Pictures paired with source code
################

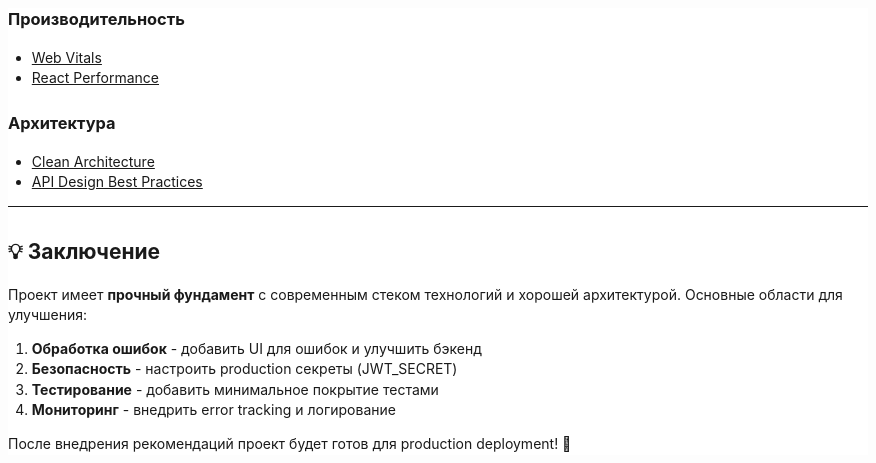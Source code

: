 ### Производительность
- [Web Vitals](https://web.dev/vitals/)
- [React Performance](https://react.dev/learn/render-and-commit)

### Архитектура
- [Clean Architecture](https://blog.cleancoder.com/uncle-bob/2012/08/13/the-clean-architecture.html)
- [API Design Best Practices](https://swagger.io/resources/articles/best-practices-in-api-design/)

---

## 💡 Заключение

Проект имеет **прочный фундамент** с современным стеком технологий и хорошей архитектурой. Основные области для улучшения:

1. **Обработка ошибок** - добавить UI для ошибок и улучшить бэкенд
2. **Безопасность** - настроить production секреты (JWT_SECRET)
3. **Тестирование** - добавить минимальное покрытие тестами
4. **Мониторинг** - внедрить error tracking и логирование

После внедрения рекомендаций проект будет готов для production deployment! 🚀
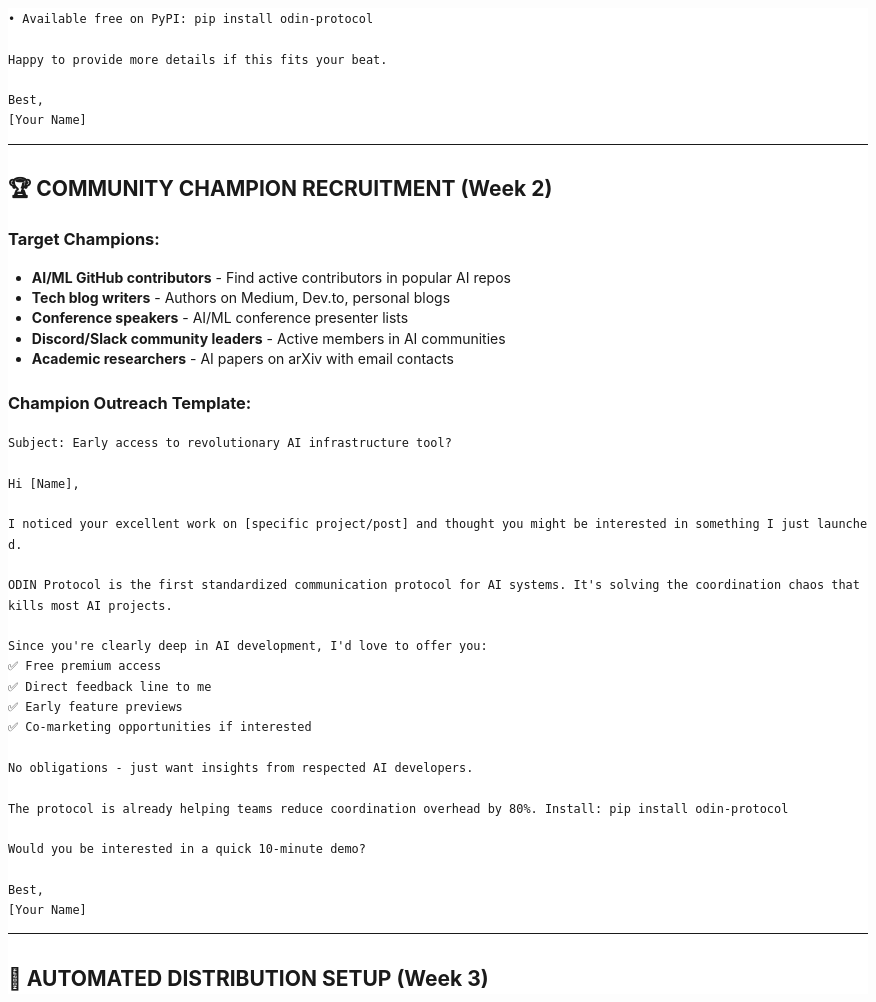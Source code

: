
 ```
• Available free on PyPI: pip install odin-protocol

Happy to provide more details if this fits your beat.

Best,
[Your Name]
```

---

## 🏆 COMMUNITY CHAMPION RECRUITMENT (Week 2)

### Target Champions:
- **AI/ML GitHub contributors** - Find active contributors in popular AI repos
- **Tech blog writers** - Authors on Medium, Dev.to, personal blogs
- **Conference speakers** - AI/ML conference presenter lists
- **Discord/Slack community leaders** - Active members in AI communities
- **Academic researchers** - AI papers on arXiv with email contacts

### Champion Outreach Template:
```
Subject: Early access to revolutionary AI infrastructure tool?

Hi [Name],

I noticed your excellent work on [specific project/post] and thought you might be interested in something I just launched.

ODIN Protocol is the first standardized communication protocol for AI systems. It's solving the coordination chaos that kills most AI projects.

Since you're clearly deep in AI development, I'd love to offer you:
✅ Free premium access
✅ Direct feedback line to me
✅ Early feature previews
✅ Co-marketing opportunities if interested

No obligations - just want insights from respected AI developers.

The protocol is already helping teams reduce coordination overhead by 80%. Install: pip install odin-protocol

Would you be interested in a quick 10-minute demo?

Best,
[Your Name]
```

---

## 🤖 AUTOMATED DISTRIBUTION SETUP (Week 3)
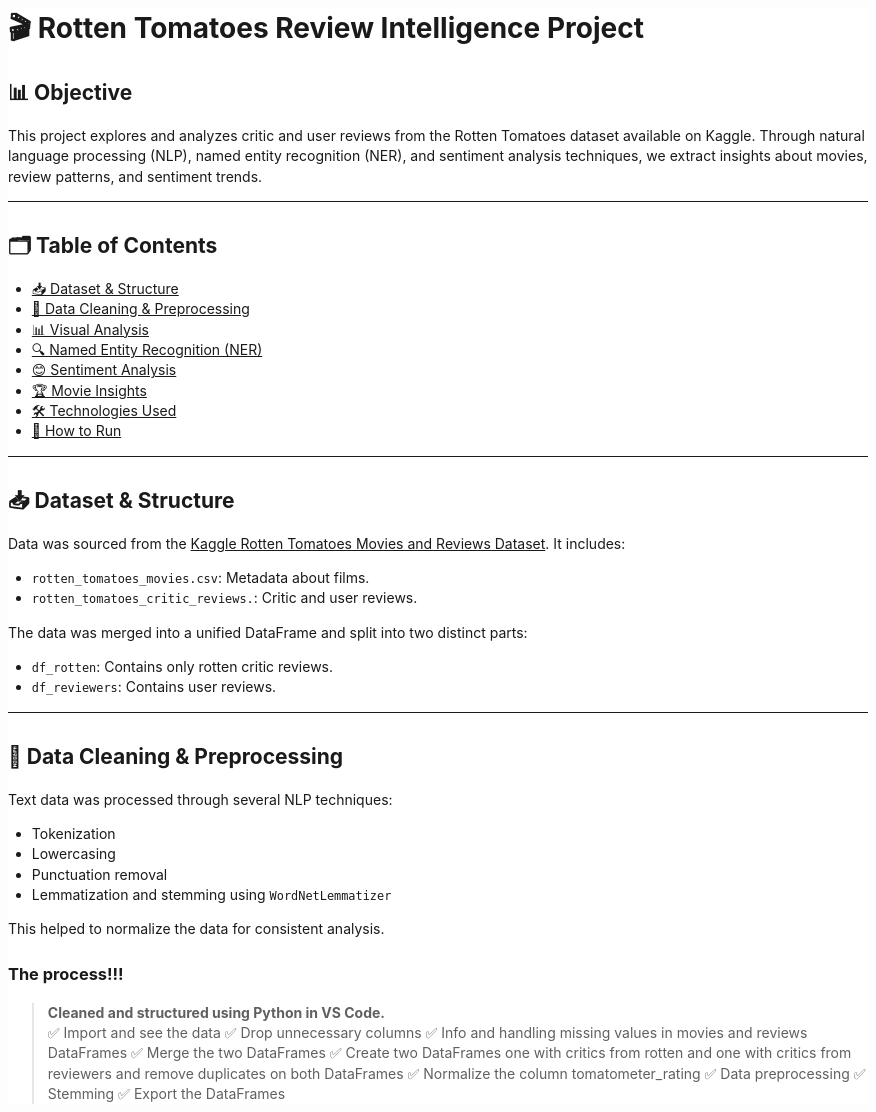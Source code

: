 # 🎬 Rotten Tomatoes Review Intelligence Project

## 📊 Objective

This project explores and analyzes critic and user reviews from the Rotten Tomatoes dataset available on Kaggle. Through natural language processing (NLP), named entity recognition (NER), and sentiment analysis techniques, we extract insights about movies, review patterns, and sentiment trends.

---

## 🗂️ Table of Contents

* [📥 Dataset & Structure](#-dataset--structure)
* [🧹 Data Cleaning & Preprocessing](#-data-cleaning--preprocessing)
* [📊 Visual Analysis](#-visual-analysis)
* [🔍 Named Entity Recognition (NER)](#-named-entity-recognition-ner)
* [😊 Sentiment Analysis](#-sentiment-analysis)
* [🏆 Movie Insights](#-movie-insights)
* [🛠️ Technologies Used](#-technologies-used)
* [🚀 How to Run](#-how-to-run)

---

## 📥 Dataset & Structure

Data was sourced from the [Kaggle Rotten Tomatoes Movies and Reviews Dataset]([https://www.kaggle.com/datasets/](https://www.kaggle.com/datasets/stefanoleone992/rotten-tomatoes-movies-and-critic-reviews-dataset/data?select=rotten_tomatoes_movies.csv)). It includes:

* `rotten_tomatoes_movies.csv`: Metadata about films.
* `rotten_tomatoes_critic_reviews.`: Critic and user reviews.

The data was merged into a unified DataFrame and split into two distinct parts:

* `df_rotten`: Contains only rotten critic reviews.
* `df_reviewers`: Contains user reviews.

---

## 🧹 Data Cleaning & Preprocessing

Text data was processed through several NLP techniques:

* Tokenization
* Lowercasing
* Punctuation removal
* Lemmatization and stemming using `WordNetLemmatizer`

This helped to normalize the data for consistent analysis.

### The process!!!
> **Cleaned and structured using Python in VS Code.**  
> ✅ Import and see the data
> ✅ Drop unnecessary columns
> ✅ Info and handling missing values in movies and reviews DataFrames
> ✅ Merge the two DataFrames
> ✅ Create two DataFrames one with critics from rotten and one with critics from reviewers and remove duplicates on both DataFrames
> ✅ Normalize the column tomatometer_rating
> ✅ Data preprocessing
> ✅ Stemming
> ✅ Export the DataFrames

################

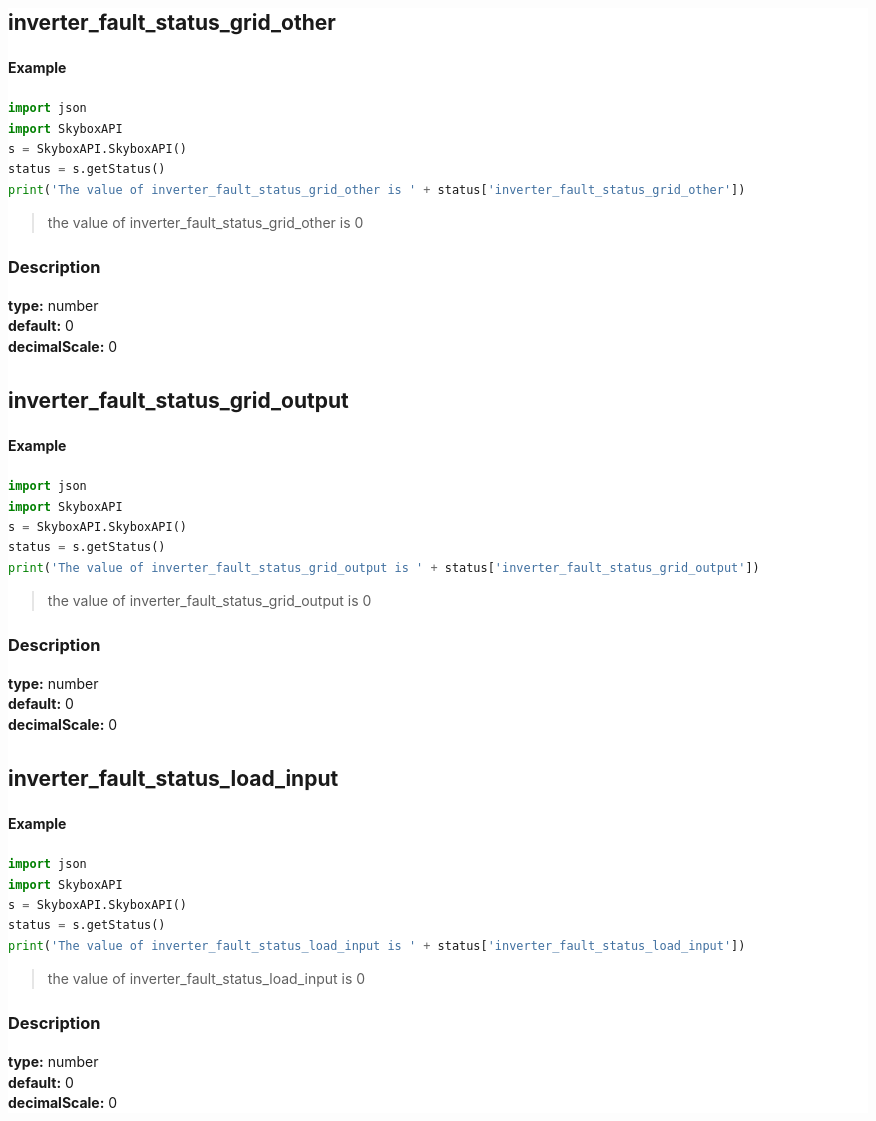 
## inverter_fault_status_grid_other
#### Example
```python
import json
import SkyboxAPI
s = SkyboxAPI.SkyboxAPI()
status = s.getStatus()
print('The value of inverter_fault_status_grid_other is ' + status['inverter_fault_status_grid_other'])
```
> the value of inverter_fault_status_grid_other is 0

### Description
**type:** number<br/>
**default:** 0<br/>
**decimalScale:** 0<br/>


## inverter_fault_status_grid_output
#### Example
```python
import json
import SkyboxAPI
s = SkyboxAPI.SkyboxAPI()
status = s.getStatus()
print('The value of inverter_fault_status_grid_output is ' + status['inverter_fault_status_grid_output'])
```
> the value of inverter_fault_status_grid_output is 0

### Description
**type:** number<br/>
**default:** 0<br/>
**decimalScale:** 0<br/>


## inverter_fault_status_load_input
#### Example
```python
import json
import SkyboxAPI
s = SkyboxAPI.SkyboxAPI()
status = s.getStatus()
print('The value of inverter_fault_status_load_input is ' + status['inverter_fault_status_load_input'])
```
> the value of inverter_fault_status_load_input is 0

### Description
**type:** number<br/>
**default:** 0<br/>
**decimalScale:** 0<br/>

################

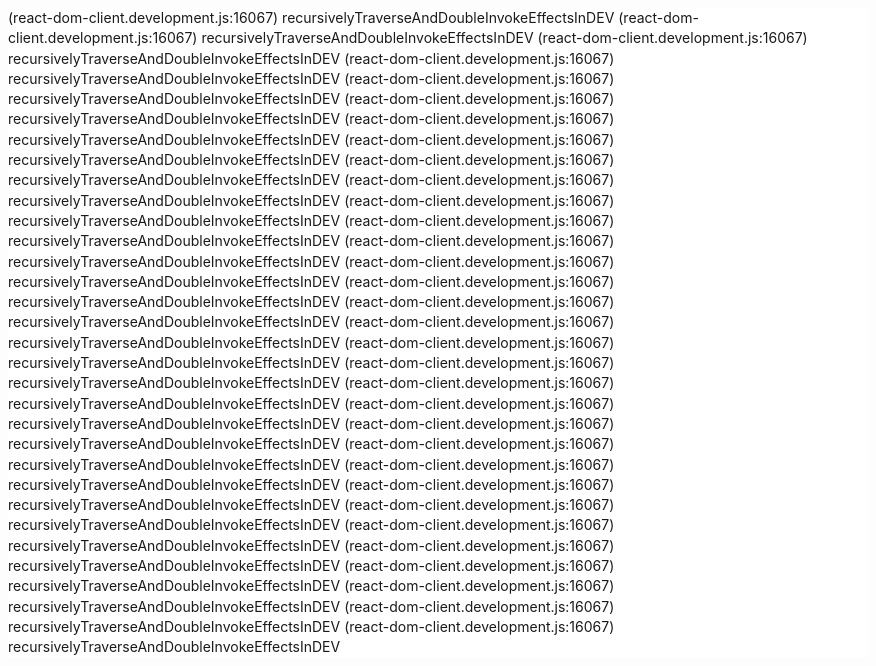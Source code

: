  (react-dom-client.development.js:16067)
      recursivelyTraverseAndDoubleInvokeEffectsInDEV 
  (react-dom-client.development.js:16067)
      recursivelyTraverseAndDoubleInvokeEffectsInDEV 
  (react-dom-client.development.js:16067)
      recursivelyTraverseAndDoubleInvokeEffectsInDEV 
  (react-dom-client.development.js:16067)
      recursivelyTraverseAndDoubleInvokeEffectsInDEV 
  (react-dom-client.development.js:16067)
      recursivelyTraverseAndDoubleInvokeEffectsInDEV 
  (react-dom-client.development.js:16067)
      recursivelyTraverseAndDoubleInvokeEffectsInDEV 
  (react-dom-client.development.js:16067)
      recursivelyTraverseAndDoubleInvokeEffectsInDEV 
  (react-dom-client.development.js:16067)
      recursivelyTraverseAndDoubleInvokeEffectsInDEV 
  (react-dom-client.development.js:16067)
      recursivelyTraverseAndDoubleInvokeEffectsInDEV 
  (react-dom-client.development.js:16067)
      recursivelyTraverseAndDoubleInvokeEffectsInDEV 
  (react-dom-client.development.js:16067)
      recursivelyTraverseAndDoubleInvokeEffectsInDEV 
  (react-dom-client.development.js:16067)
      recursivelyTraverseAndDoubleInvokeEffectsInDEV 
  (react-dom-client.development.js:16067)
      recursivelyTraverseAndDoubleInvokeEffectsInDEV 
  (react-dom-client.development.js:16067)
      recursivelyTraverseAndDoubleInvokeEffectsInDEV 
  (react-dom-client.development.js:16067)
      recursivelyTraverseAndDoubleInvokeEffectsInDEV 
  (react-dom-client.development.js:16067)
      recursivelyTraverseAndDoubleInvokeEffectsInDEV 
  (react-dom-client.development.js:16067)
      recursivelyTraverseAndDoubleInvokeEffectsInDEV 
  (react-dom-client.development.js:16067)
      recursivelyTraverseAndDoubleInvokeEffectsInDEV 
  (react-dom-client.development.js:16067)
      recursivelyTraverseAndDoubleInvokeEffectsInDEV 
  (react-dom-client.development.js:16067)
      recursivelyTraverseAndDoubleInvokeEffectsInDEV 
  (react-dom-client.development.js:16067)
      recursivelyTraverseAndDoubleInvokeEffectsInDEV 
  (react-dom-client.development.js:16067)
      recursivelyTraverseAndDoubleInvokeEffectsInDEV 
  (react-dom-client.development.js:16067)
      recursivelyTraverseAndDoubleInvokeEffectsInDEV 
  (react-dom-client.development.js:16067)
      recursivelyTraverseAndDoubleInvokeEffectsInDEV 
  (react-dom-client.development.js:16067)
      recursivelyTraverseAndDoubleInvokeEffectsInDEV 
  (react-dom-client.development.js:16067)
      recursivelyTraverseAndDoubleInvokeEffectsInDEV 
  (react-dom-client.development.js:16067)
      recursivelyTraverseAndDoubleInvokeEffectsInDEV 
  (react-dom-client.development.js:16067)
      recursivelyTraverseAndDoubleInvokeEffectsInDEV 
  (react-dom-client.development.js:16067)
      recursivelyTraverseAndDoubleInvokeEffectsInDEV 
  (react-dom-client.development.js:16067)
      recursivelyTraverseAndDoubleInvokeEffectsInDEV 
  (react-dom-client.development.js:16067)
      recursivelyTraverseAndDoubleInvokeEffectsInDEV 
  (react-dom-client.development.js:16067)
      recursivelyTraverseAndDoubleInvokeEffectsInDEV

################

WHAT TO WORK ON
Find every line in the records that uses the string "user", then copy it.

SOLUTION FOR THIS TASK
This project explores and analyzes critic and user reviews from the Rotten Tomatoes dataset available on Kaggle. Through natural language processing (NLP), named entity recognition (NER), and sentiment analysis techniques, we extract insights about movies, review patterns, and sentiment trends.
* `rotten_tomatoes_critic_reviews.`: Critic and user reviews.
* `df_reviewers`: Contains user reviews.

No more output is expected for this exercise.